The key point: the company (usually the CEO) should lead the fund-raising process, not the VCs. The CEO has a clear fiduciary responsibility to act in the best interest of the company. The VCs on the board also have this same responsbility, but sometimes can’t separate that responsiblity from their own firm’s agenda. (NOTE: If the VCs are driving the process, that’s a sign of a weak CEO).

When existing VCs are suggesting leads for follow-on investors, the CEO should do her homework with the VCs:

  • Have you done any deals with this firm before? Which partners have you worked with? If so, what was the outcome?
  • Has this firm ever referred you deals? Have you referred them deals? How recently? If so, what was the outcome?
  • If you haven’t worked with this firm before, why not? How do you know them, and what do you know about them?

How venture capitalists make money

Entrepreneurs should understand VC compensation, because it’s occasionally helpful for understanding VC behavior.

The general partners (GPs) at a typical venture firm get paid two ways: management fees and carried interest.

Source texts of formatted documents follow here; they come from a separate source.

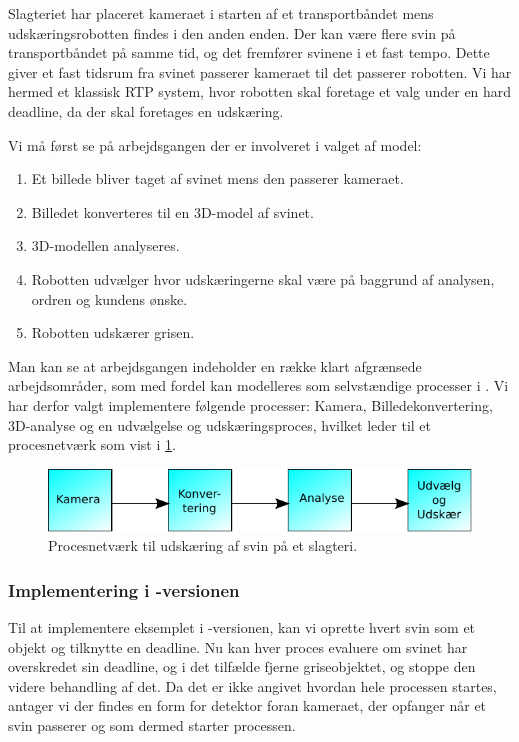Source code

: Slagteriet har placeret kameraet i starten af et transportbåndet mens udskæringsrobotten findes i den anden enden. Der kan være flere svin på transportbåndet på samme tid, og det fremfører svinene i et fast tempo. Dette giver et fast tidsrum fra svinet passerer kameraet til det passerer robotten. Vi har hermed et klassisk RTP system, hvor robotten skal foretage et valg under en hard deadline, da der skal foretages en udskæring.

Vi må først se på arbejdsgangen der er involveret i valget af model:
\begin{enumerate}
\tightlist
	\item Et billede bliver taget af svinet mens den passerer kameraet.
	\item Billedet konverteres til en 3D-model af svinet.
	\item 3D-modellen analyseres.
	\item Robotten udvælger hvor udskæringerne skal være på baggrund af analysen, ordren og kundens ønske.
	\item Robotten udskærer grisen.
\end{enumerate}

Man kan se at arbejdsgangen indeholder en  række klart afgrænsede arbejdsområder, som med fordel kan modelleres som selvstændige processer i \pycsp.  Vi har derfor valgt implementere følgende processer: Kamera, Billedekonvertering, 3D-analyse og en udvælgelse og udskæringsproces, hvilket leder til et procesnetværk som vist i \cref{fig:pig-network}.

\begin{figure}
 \begin{center}
  \includegraphics[scale=1]{images/pig-network}
	\caption{Procesnetværk til udskæring af svin på et slagteri.}
	\label{fig:pig-network}
\end{center}
\end{figure}

\subsubsection*{Implementering i -versionen}
Til at implementere eksemplet i -versionen, kan vi oprette hvert svin som et objekt og tilknytte en deadline. Nu kan hver proces evaluere om svinet har overskredet sin deadline, og i det tilfælde fjerne griseobjektet, og stoppe den videre behandling af det. Da det er ikke angivet hvordan hele processen startes,  antager vi der findes en form for detektor foran kameraet, der opfanger når et svin passerer og som dermed starter processen. 

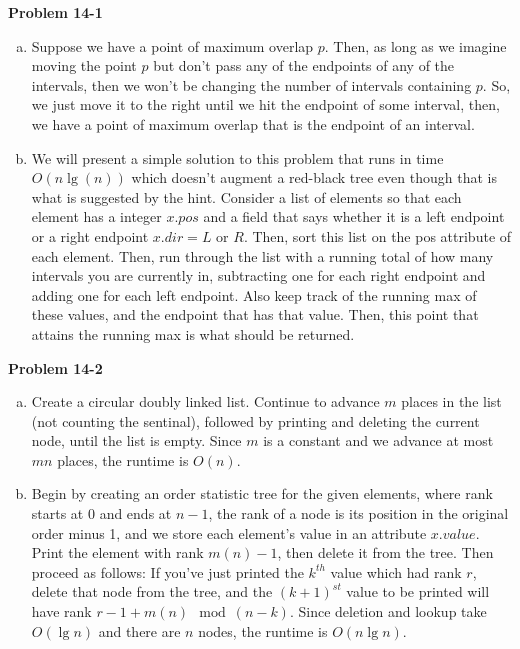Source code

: \documentclass{article}
\begin{document}
\noindent\textbf{ Problem 14-1} \\

\begin{enumerate}[a.]
\item 
Suppose we have a point of maximum overlap $p$. Then, as long as we imagine moving the point $p$ but don't pass any of the endpoints of any of the intervals, then we won't be changing the number of intervals containing $p$. So, we just move it to the right until we hit the endpoint of some interval, then, we have a point of maximum overlap that is the endpoint of an interval.

\item
We will present a simple solution to this problem that runs in time $O(n\lg(n))$ which doesn't augment a red-black tree even though that is what is suggested by the hint. Consider a list of elements so that each element has a integer $x.pos$ and a field that says whether it is a left endpoint or a right endpoint $x.dir = L$ or $R$. Then, sort this list on the pos attribute of each element. Then, run through the list with a running total of how many intervals you are currently in, subtracting one for each right endpoint and adding one for each left endpoint. Also keep track of the running max of these values, and the endpoint that has that value. Then, this point that attains the running max is what should be returned.

\end{enumerate}

\noindent\textbf{Problem 14-2}\\
\begin{enumerate}[a.]
\item Create a circular doubly linked list.  Continue to advance $m$ places in the list (not  counting the sentinal), followed by printing and deleting the current node, until the list is empty. Since $m$ is a constant and we advance at most $mn$ places, the runtime is $O(n)$.\\

\item Begin by creating an order statistic tree for the given elements, where rank starts at 0 and ends at $n-1$, the rank of a node is its position in the original order minus 1, and we store each element's value in an attribute $x.value$.  Print the element with rank $m(n) - 1$, then delete it from the tree.  Then proceed as follows:  If you've just printed the $k^{th}$ value which had rank $r$, delete that node from the tree, and the $(k+1)^{st}$ value to be printed will have rank $r - 1 + m(n) \mod (n-k)$.  Since deletion and lookup take $O(\lg n)$ and there are $n$ nodes, the runtime is $O(n\lg n)$.
\end{enumerate}
\end{document}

Management fees (typically 2%) get paid per year over the life of the fund, typically 7-10 years, but may decline over time. Carried interest (the “carry”) is a percentage of investment returns shared with the GPs, and is typically around 20-30%. For example, if a $100m fund returns $300m, the GPs would get a percentage of the $200m investment gain. In some funds, the carry may be net of management fees.

For firms with multiple funds, fees stack up. With $2 billion “under management”, GPs could bring in $40m annually. Deducting operating expenses for the firm, you find VCs making several million per year (or more), each, on average — even if all their investments are duds.

The “dirty” secret in venture capital is that industry returns these days are barely beating (if at all) other, less risky, asset classes. The real money is in fees, pushing VCs to raise larger funds and do larger investments. They in turn push entrepreneurs to take more money, sometimes more than they need.

And, the carry only becomes meaningful if a partnership has serious home-runs. As a result, VCs may push entrepreneurs to take more risk and “swing for the fences”, instead of taking a solid double or triple outcome.

Venture capital: less overhead, please

One of the costs of raising venture capital is overhead: it takes a lot of energy to navigate the complexity of term sheets, to manage investors, and to navigate follow-on rounds of funding. It gets even worse if you’re dealing with “unique” investor personalities, immaturity, lack of experience, or intra- and inter-firm politics. One CEO friend recently bemoaned that 25% of his time went to “investor stuff” — that’s a typical number.

Venture investing is not a simple business, and investors are adept at adding terms and structures that protect increasingly narrow outcome cases. If getting a home equity loan were like raising venture capital using a FHA loan application, the kick off meeting has 4 people coming to your house and would take all day.

Investors argue this is the cost of doing business: no capital, no company. True, but the overhead has become a real issue in certain sectors (e.g. Internet projects) where the capital requirements are dropping. If you have an idea that needs $500k, and you raise money the “classic” way, you’ll spend 10% of your capital on the legal bill alone. (Remember, the company is paying both sides of the legal bill).

There’s got to be a way to fund capital-efficient ideas with lower overhead (and more time going into creating value in the company). I don’t know what the answer is, but I did think Dave McClure’s rant on the general subject was dead on.